Fr. Dumisani Vilakati, Diocese of Manzini, Eswatini
Amos 8:4-7, Psalm 113, 1 Timothy 2:1-8, Luke 16:1-13
The Christian life is rooted in a relationship with Christ in such a way that this makes a profound impact in the value system of the one who has embraced Christ. With the choice for Jesus, everything is thus done through him, with him and in him.
The first reading from the prophet Amos recalls a moment of difficulty for the poor people in the Northern Kingdom of Israel in the eighth century BC. It is clear that the rulers and the wealthy appear to be religious as they keep religious festivals connected with the new moon and the Sabbath. Their value system is distorted though as they oppress the poor and the needy. Amos sees such behaviour as abhorrent and goes so far as to say the Lord will never forget the thing these people have done. Not long after this prophesy of Amos, the Northern Kingdom of Israel was run over by the Assyrians. Both the wealthy and the rulers lost all their possessions which included the land of Israel as they were driven off to far off lands into exile. Everything thus came to nought.

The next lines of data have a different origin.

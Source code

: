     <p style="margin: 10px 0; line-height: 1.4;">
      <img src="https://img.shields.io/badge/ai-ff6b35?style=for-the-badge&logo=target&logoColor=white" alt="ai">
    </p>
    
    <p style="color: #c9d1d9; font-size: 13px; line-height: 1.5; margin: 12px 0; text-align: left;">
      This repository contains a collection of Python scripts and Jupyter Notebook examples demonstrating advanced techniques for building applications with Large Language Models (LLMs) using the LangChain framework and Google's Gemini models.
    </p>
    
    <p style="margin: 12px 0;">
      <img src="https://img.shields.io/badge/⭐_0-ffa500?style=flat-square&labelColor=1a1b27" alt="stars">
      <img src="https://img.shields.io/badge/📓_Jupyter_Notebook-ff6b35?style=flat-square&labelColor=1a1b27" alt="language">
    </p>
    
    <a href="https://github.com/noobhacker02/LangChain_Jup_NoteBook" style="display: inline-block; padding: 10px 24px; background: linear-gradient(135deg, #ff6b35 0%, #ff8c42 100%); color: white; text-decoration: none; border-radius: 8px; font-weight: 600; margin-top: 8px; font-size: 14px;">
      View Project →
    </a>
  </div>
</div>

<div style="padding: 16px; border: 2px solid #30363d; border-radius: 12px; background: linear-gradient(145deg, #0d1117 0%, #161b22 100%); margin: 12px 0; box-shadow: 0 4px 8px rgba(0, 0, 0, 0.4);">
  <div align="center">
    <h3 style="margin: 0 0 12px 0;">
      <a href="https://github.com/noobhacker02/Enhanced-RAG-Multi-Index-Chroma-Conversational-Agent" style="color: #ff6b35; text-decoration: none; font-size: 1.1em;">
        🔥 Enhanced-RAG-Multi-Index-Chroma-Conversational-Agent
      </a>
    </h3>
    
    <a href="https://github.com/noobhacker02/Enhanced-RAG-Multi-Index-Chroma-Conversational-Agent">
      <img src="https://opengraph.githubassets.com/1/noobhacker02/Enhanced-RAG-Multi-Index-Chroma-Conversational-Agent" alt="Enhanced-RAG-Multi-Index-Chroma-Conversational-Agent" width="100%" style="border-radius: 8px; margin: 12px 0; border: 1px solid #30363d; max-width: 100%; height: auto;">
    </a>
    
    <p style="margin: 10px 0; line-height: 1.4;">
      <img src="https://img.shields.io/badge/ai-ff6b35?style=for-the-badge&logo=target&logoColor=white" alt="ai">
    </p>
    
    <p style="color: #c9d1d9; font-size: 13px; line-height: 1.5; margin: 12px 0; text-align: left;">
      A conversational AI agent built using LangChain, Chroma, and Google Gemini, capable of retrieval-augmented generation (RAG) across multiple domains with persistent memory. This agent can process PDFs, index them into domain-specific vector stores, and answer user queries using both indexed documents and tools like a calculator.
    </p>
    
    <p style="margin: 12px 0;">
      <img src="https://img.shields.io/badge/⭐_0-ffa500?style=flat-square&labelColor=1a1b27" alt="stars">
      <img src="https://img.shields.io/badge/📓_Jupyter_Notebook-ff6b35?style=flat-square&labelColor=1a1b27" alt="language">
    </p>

The psalm comes from the part of the Psalter called the Egyptian Hallel, sung at the Jewish Feast of the Passover. We can thus discern a liberation perspective as it speaks of the lowly being lifted from the dust and the poor from the dunghill so that the Lord may seat them with princes. With the psalm, and indeed the Exodus story, we get a clear image of God who is close to the poor and oppressed and never abandons them. With the world full of so many poor, we Christians, having embraced a divine value system, have every reason to be close to them and to shun every form of oppression and exploitation. The perennial scandal is to have so many people faithfully observing various religious festivals and on the other hand continuously engaged in the exploitation and oppression of other people.

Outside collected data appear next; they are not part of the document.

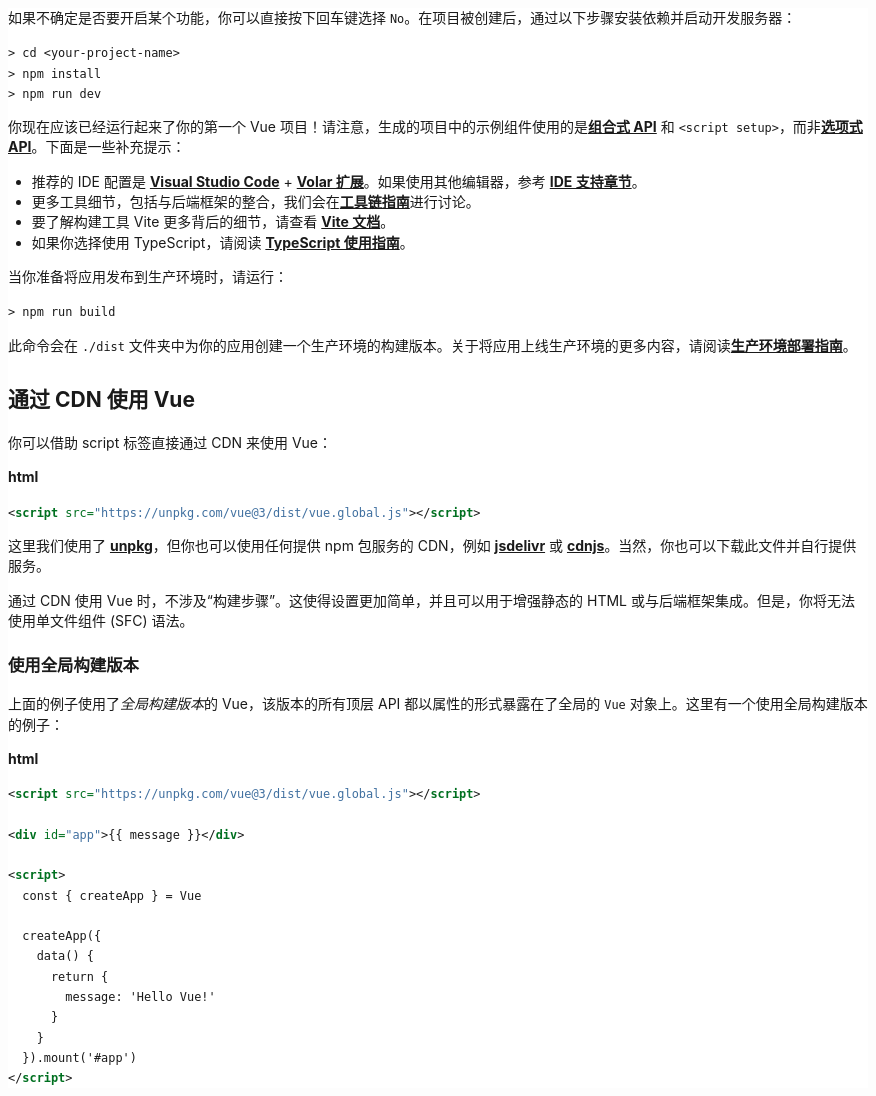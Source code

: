 如果不确定是否要开启某个功能，你可以直接按下回车键选择 `No`。在项目被创建后，通过以下步骤安装依赖并启动开发服务器：

```shell
> cd <your-project-name>
> npm install
> npm run dev
```

你现在应该已经运行起来了你的第一个 Vue 项目！请注意，生成的项目中的示例组件使用的是[**组合式 API**](https://cn.vuejs.org/guide/introduction.html#composition-api) 和 `<script setup>`，而非[**选项式 API**](https://cn.vuejs.org/guide/introduction.html#options-api)。下面是一些补充提示：

* 推荐的 IDE 配置是 [**Visual Studio Code**](https://code.visualstudio.com/) + [**Volar 扩展**](https://marketplace.visualstudio.com/items?itemName=Vue.volar)。如果使用其他编辑器，参考 [**IDE 支持章节**](https://cn.vuejs.org/guide/scaling-up/tooling.html#ide-support)。
* 更多工具细节，包括与后端框架的整合，我们会在[**工具链指南**](https://cn.vuejs.org/guide/scaling-up/tooling.html)进行讨论。
* 要了解构建工具 Vite 更多背后的细节，请查看 [**Vite 文档**](https://cn.vitejs.dev/)。
* 如果你选择使用 TypeScript，请阅读 [**TypeScript 使用指南**](https://cn.vuejs.org/guide/typescript/overview.html)。

当你准备将应用发布到生产环境时，请运行：

```shell
> npm run build
```

此命令会在 `./dist` 文件夹中为你的应用创建一个生产环境的构建版本。关于将应用上线生产环境的更多内容，请阅读[**生产环境部署指南**](https://cn.vuejs.org/guide/best-practices/production-deployment.html)。

## **通过 CDN 使用 Vue**[](https://cn.vuejs.org/guide/quick-start.html#using-vue-from-cdn)

你可以借助 script 标签直接通过 CDN 来使用 Vue：

**html**

```xml
<script src="https://unpkg.com/vue@3/dist/vue.global.js"></script>
```

这里我们使用了 [**unpkg**](https://unpkg.com/)，但你也可以使用任何提供 npm 包服务的 CDN，例如 [**jsdelivr**](https://www.jsdelivr.com/package/npm/vue) 或 [**cdnjs**](https://cdnjs.com/libraries/vue)。当然，你也可以下载此文件并自行提供服务。

通过 CDN 使用 Vue 时，不涉及“构建步骤”。这使得设置更加简单，并且可以用于增强静态的 HTML 或与后端框架集成。但是，你将无法使用单文件组件 (SFC) 语法。

### **使用全局构建版本**[](https://cn.vuejs.org/guide/quick-start.html#using-the-global-build)

上面的例子使用了*全局构建版本*的 Vue，该版本的所有顶层 API 都以属性的形式暴露在了全局的 `Vue` 对象上。这里有一个使用全局构建版本的例子：

**html**

```xml
<script src="https://unpkg.com/vue@3/dist/vue.global.js"></script>

<div id="app">{{ message }}</div>

<script>
  const { createApp } = Vue
  
  createApp({
    data() {
      return {
        message: 'Hello Vue!'
      }
    }
  }).mount('#app')
</script>
```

The reading from the letter of Paul to Timothy speaks of the importance of good governance. Paul implores Timothy to pray for kings and all in authority. A reason for why these prayers should be offered is indicated. “So that we may lead a quiet and tranquil life in all devotion and dignity”. The prayer is thus not for them to remain in their positions but it is for the advancement of devotion unto God and the promotion of human dignity.

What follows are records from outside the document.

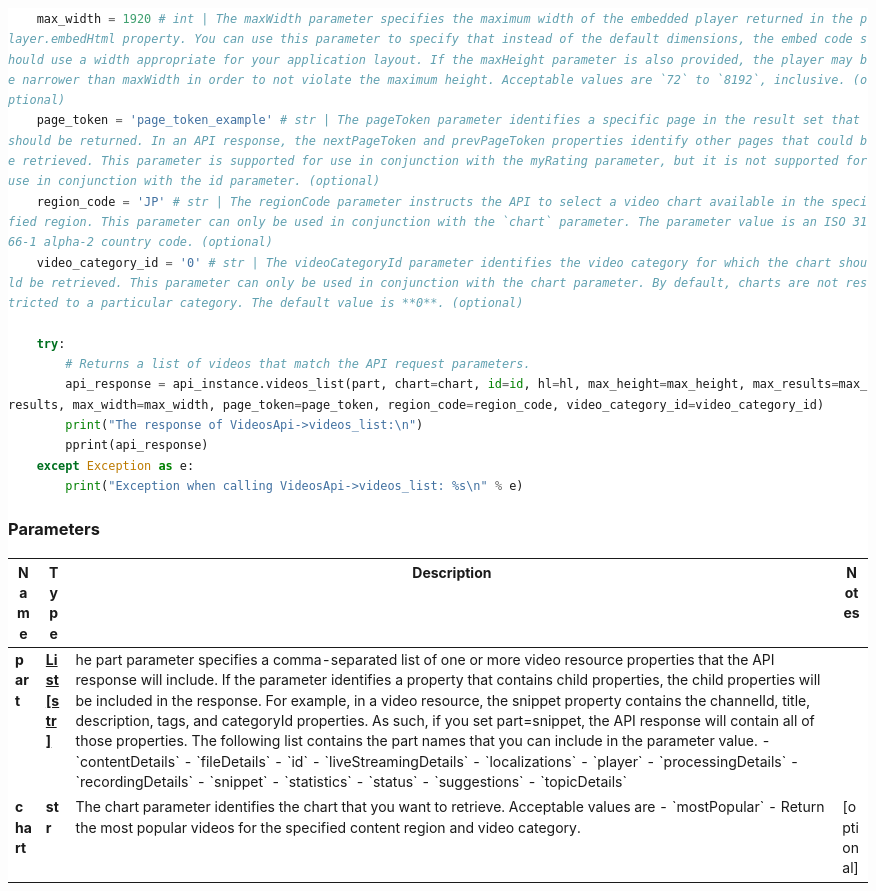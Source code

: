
 ```python
    max_width = 1920 # int | The maxWidth parameter specifies the maximum width of the embedded player returned in the player.embedHtml property. You can use this parameter to specify that instead of the default dimensions, the embed code should use a width appropriate for your application layout. If the maxHeight parameter is also provided, the player may be narrower than maxWidth in order to not violate the maximum height. Acceptable values are `72` to `8192`, inclusive. (optional)
    page_token = 'page_token_example' # str | The pageToken parameter identifies a specific page in the result set that should be returned. In an API response, the nextPageToken and prevPageToken properties identify other pages that could be retrieved. This parameter is supported for use in conjunction with the myRating parameter, but it is not supported for use in conjunction with the id parameter. (optional)
    region_code = 'JP' # str | The regionCode parameter instructs the API to select a video chart available in the specified region. This parameter can only be used in conjunction with the `chart` parameter. The parameter value is an ISO 3166-1 alpha-2 country code. (optional)
    video_category_id = '0' # str | The videoCategoryId parameter identifies the video category for which the chart should be retrieved. This parameter can only be used in conjunction with the chart parameter. By default, charts are not restricted to a particular category. The default value is **0**. (optional)

    try:
        # Returns a list of videos that match the API request parameters.
        api_response = api_instance.videos_list(part, chart=chart, id=id, hl=hl, max_height=max_height, max_results=max_results, max_width=max_width, page_token=page_token, region_code=region_code, video_category_id=video_category_id)
        print("The response of VideosApi->videos_list:\n")
        pprint(api_response)
    except Exception as e:
        print("Exception when calling VideosApi->videos_list: %s\n" % e)
```

### Parameters

| Name                  | Type                    | Description                                                                                                                                                                                                                                                                                                                                                                                                                                                                                                                                                                                                                                                                                                                                                                                                                                                                                                                                 | Notes      |
| --------------------- | ----------------------- | ------------------------------------------------------------------------------------------------------------------------------------------------------------------------------------------------------------------------------------------------------------------------------------------------------------------------------------------------------------------------------------------------------------------------------------------------------------------------------------------------------------------------------------------------------------------------------------------------------------------------------------------------------------------------------------------------------------------------------------------------------------------------------------------------------------------------------------------------------------------------------------------------------------------------------------------- | ---------- |
| **part**              | [**List[str]**](str.md) | he part parameter specifies a comma-separated list of one or more video resource properties that the API response will include. If the parameter identifies a property that contains child properties, the child properties will be included in the response. For example, in a video resource, the snippet property contains the channelId, title, description, tags, and categoryId properties. As such, if you set part&#x3D;snippet, the API response will contain all of those properties. The following list contains the part names that you can include in the parameter value. - &#x60;contentDetails&#x60; - &#x60;fileDetails&#x60; - &#x60;id&#x60; - &#x60;liveStreamingDetails&#x60; - &#x60;localizations&#x60; - &#x60;player&#x60; - &#x60;processingDetails&#x60; - &#x60;recordingDetails&#x60; - &#x60;snippet&#x60; - &#x60;statistics&#x60; - &#x60;status&#x60; - &#x60;suggestions&#x60; - &#x60;topicDetails&#x60; |
| **chart**             | **str**                 | The chart parameter identifies the chart that you want to retrieve. Acceptable values are - &#x60;mostPopular&#x60; - Return the most popular videos for the specified content region and video category.                                                                                                                                                                                                                                                                                                                                                                                                                                                                                                                                                                                                                                                                                                                                   | [optional] |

In the gospel Jesus invokes a value system of someone who wishes to remain with his friends at all costs. He cheats his master so that he may be granted favours all the time. The steward does this by granting favours to those who owe the master. The story applauds the unfaithful steward not because what he did was eternally right but because he was able to achieve what he had set out to do. The lesson for us is to be wise. We should work for the real treasure so that we may be welcomed into eternal dwellings. Clearly, a constant preoccupation with money is not perceived as the way for Jesus’ disciples to choose. Our preoccupation should be on those things of God which enhance our devotion to him and promote human dignity. Let us focus on these two things therefore, devotion to God and the promotion of human dignity. With the money we may have therefore, we should enhance our worship of the one God and attend to the needs of all, especially the poor.